Ok, well, there's a few possibilities that would cause it to shutdown and restart.
If your controller can't handle the current pulled by the motor, if it has a protection against that beyond the usual current-limiting PWM (which would cut back power on the motor just enough to not exceed the limit, normally), it might be shutting down and restarting.
What causes that could be in the motor, where perhaps a winding is shorted just a little to something, either itself across several loops, or the stator laminations, etc, and it only happens to really short under a mechanical load for whatever reason.

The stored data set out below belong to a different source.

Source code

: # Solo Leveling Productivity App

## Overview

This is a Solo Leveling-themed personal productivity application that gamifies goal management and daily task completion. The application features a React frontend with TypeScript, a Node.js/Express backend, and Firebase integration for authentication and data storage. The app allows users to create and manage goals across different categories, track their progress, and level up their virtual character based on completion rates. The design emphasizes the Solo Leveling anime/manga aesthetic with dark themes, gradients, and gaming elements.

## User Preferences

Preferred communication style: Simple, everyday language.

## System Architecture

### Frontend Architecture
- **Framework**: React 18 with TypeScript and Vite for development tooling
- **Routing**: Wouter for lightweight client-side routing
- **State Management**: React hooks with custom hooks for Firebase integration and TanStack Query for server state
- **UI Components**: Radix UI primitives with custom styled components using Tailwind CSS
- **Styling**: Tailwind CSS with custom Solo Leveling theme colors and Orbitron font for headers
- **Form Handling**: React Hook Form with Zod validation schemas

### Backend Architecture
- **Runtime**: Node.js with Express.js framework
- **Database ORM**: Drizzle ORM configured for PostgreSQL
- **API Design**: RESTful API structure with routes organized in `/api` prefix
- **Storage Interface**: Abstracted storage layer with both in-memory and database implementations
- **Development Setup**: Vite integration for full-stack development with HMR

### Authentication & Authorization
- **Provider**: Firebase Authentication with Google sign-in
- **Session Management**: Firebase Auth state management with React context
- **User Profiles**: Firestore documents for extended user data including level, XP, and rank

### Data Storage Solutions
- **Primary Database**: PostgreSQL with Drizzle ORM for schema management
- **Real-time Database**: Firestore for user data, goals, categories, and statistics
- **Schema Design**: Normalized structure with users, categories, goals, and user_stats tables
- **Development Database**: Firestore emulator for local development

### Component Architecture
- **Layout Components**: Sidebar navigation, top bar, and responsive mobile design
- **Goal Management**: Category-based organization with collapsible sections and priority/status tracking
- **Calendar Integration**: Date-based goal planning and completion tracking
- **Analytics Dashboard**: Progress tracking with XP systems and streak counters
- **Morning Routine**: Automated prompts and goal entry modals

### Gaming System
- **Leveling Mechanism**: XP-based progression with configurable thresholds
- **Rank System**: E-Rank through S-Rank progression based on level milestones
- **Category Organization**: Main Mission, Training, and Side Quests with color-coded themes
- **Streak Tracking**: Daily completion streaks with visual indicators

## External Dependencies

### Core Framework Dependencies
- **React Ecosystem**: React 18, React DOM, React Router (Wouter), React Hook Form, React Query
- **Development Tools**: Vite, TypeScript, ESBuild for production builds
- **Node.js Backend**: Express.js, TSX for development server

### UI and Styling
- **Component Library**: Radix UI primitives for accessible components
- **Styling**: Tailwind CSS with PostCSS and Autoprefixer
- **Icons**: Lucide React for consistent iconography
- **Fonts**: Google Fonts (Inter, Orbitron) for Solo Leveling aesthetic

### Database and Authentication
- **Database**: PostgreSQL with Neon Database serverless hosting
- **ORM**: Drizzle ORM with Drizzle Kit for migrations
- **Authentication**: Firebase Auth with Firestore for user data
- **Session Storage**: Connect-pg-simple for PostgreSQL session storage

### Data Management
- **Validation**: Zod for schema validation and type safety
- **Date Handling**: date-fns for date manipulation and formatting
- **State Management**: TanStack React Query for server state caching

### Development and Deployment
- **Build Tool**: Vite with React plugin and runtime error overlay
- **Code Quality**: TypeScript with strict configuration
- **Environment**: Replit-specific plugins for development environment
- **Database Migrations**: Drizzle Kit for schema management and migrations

Or it could be int eh controller, where a FET or FETs (or gate driver(s)) are failed, or are not screwed down to the heatsink properly and are overheating, or a capacitor is bad and allowing a lot of noise thru (which would happen more at higher currents, probably) and causing a cotnroller reset, etc.
Another possibility is yoru battery is cutting out under hte load--this happens way more often than controller failures or motor failures. It oculd be because a cell(s) is not fully charged (or damaged), and the pack's BMS is cutting power when the high current of startup/etc causes the voltage on the cell to drop below the LVC.
Could be a poor connection inside the pack causing the same kind of end result.
If the BMS is not acutally cutting power, but a cell or cells still have problems, it could cause enough of a voltage drop to make the *controller's* LVC engage, and cause it to turn off, then back on as soon as voltage rises again.
You'd have to measure the pack voltage while riding (or putting the motor under load while stationary, etc) to see if that's what's happening. If it is the pack cutting out, you'd probably see *all* power on the bike go away momentarily, so a meter measuring at the packs' output connector to the bike would probably show 0V or very very low V for the time of the cutout. If it is the controller cutting out, you'd just see a dip (maybe large) in the pack's voltage, but not down to nothing.